WORK TASK — Reproduce each line of the entries that carries "mapping".
====================
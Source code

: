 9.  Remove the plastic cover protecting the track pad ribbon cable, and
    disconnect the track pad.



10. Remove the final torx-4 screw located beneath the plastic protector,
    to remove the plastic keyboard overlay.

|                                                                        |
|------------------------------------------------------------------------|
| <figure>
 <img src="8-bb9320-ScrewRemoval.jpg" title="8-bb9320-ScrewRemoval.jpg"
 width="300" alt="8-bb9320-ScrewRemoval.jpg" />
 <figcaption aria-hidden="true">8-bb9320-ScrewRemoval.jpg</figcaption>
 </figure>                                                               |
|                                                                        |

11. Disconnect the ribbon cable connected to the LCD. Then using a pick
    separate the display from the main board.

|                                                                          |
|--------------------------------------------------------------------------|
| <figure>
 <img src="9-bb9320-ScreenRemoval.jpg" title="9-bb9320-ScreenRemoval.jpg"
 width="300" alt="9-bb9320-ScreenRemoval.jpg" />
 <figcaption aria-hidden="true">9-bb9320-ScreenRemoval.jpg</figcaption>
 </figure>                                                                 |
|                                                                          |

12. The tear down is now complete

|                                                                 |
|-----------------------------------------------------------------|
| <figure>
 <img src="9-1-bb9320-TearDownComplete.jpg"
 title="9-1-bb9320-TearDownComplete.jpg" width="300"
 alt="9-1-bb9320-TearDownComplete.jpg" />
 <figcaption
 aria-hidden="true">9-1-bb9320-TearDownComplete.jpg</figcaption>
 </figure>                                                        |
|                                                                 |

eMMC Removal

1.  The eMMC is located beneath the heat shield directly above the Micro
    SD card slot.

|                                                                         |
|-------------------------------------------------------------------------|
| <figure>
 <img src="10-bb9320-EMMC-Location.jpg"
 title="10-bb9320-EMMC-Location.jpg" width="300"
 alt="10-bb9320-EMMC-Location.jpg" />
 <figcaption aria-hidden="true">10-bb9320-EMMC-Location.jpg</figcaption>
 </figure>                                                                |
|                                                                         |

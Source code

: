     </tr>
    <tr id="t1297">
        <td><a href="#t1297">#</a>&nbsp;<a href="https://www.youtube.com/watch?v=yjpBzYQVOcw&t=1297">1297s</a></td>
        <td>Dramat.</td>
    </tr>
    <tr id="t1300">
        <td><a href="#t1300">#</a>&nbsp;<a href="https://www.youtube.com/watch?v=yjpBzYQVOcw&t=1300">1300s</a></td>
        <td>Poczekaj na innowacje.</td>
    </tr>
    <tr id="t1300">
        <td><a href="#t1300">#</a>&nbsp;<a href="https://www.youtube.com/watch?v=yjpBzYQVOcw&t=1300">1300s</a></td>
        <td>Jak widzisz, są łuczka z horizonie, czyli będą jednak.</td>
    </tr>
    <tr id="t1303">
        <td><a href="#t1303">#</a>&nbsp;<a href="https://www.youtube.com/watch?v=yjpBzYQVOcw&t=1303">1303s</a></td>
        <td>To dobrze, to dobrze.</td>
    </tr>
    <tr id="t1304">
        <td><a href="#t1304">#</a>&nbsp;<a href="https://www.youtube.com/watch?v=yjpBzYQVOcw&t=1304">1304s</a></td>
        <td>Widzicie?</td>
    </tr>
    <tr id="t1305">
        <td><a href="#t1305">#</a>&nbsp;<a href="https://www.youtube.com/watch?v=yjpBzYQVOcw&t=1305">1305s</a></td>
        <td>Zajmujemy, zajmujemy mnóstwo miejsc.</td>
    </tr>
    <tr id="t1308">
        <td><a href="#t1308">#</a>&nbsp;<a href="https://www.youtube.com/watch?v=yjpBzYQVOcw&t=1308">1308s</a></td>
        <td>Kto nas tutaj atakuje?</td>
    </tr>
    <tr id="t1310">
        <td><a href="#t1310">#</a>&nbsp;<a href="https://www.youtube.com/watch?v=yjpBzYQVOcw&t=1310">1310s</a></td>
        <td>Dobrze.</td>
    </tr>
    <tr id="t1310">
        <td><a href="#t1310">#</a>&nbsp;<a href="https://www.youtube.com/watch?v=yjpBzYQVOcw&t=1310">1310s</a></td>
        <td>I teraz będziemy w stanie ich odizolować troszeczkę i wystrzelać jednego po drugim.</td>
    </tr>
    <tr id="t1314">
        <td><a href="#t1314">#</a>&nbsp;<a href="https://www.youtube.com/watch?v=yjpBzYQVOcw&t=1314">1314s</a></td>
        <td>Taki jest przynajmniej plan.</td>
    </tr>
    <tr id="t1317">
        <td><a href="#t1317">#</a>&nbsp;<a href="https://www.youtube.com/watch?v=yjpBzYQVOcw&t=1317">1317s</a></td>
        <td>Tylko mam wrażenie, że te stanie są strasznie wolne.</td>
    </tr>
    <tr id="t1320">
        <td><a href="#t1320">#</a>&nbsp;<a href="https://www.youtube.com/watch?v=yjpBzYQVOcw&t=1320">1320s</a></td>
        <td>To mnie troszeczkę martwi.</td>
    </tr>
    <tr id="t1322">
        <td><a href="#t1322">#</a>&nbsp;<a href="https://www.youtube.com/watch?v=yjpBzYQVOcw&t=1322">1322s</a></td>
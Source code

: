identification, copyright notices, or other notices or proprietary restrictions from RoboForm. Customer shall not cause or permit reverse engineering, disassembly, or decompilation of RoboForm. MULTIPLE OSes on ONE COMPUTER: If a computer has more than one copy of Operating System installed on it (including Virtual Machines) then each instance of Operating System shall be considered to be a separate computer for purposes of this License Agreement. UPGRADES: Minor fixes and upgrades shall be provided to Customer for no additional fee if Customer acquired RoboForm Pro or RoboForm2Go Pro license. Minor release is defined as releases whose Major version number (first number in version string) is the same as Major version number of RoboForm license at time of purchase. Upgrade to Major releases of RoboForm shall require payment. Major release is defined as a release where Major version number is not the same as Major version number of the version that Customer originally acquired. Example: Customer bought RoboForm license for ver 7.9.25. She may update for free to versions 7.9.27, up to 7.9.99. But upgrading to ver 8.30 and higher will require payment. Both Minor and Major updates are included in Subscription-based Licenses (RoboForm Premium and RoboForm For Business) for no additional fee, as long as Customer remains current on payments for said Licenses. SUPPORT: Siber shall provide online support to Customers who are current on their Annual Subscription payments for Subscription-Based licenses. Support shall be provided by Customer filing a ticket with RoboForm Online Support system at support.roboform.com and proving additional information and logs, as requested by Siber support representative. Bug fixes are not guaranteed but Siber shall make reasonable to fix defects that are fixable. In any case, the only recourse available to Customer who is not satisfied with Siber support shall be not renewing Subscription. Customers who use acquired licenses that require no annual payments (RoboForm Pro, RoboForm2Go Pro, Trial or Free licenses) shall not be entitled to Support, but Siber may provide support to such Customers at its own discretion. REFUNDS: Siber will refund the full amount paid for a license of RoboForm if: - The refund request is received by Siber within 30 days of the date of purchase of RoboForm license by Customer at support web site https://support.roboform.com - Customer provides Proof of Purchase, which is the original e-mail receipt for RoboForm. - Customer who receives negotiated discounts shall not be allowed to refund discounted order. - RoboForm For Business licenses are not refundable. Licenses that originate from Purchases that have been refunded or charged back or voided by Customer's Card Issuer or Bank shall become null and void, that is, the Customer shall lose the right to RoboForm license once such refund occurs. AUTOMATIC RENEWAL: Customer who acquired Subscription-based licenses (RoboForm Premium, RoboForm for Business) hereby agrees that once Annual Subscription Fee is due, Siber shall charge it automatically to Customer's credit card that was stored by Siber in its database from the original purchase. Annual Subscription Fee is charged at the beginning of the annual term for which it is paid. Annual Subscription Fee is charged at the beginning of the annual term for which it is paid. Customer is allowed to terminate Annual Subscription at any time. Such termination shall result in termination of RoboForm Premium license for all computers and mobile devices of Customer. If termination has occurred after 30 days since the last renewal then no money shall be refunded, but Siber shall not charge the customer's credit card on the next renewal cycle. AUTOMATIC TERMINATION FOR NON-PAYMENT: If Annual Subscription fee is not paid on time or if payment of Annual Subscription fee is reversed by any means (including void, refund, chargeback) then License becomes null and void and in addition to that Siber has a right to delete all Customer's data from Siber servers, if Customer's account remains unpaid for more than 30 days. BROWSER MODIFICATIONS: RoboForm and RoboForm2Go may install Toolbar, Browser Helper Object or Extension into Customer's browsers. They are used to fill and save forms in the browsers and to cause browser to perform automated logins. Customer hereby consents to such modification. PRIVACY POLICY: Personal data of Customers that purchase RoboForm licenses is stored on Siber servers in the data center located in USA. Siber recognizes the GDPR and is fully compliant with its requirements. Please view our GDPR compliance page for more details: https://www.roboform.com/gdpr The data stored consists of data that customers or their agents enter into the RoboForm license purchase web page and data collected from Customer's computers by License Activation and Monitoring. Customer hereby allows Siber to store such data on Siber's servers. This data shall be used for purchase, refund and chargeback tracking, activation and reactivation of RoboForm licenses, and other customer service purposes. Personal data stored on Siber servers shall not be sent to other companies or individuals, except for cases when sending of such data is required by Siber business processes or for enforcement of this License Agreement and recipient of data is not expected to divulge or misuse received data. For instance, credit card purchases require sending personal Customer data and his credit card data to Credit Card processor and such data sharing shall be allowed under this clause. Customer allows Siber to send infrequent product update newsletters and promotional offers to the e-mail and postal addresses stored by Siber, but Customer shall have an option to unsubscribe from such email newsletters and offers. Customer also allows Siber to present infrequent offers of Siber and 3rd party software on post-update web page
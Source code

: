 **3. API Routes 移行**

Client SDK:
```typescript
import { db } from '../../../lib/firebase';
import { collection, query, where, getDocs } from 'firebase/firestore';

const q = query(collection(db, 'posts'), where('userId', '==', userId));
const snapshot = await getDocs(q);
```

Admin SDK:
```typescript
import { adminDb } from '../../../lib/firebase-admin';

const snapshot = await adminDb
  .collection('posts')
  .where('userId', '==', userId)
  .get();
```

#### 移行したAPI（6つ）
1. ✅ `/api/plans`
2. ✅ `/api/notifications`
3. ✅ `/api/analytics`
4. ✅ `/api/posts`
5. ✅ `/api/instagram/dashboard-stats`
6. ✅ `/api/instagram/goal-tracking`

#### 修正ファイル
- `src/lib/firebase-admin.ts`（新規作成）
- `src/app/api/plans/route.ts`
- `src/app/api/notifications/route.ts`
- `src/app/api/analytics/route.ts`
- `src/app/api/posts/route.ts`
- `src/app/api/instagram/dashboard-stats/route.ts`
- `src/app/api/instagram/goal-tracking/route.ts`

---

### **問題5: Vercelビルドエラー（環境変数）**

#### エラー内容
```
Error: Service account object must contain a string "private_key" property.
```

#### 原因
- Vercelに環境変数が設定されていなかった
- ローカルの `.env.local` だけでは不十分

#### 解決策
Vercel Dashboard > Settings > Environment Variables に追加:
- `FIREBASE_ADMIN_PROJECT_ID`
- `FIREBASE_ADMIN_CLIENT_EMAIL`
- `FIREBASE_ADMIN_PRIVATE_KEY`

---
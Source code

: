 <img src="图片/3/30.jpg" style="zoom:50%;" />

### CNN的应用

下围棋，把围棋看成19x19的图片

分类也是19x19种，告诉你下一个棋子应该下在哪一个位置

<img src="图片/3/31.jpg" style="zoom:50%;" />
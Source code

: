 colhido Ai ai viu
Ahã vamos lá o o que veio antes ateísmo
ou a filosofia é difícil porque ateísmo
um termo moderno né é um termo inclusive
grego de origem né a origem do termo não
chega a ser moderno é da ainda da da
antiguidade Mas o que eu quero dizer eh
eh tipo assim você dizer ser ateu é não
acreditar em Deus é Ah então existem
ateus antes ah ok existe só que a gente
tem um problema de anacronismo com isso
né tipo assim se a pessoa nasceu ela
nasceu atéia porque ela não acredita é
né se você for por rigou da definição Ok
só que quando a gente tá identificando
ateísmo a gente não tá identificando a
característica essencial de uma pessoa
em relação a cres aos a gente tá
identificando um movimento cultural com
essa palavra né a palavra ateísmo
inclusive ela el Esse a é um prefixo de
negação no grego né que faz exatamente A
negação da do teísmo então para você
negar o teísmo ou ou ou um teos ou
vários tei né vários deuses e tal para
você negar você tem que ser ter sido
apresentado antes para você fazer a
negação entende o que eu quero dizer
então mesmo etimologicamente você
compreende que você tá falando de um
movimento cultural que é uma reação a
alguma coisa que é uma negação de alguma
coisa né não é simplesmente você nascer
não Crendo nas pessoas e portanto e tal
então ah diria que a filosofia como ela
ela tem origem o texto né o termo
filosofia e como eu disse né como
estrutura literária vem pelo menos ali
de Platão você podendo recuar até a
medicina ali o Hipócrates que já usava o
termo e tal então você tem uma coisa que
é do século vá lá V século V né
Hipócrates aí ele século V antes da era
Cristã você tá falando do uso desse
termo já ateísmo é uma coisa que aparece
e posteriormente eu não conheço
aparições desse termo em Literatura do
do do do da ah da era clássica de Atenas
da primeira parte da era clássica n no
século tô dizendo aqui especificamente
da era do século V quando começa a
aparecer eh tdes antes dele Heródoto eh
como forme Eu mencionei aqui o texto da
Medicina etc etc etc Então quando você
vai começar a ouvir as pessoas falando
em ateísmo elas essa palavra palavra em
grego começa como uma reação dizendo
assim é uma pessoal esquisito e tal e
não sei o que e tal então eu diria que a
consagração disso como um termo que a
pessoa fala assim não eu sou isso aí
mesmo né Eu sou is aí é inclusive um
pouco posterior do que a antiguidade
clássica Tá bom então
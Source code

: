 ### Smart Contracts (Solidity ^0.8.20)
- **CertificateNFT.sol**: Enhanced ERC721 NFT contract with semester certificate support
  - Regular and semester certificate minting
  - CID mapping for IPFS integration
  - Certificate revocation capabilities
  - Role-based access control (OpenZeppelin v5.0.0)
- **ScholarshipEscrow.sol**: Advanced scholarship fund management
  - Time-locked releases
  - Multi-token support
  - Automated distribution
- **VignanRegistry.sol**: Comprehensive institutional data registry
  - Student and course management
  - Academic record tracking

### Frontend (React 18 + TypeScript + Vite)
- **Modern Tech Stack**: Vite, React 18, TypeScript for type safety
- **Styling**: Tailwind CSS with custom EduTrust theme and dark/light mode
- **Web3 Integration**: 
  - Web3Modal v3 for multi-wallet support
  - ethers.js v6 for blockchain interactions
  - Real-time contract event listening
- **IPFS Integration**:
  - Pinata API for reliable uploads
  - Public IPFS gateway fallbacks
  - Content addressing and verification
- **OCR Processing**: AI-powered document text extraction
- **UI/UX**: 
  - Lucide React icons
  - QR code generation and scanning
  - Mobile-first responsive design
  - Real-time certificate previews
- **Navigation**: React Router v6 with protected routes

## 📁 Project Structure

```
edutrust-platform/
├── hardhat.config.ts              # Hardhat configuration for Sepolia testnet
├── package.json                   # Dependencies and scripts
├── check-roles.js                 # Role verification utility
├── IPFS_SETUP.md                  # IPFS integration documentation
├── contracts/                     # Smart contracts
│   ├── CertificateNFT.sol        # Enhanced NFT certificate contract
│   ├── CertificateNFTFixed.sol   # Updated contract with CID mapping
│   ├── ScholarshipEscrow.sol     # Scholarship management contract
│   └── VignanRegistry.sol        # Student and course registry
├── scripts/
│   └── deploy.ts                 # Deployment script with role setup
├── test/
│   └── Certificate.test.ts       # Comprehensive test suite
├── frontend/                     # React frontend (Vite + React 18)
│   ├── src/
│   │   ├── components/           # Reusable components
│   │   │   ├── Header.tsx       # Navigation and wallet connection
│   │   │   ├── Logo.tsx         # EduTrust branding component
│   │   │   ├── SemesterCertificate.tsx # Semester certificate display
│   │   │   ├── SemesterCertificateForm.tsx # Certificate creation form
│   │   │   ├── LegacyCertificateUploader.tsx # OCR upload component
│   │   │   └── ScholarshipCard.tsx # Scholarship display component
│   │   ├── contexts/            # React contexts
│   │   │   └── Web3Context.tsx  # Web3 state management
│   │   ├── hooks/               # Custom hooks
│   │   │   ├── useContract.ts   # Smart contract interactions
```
====================
SOLUTION TO THE PROBLEM —
  - CID mapping for IPFS integration
│   ├── CertificateNFTFixed.sol   # Updated contract with CID mapping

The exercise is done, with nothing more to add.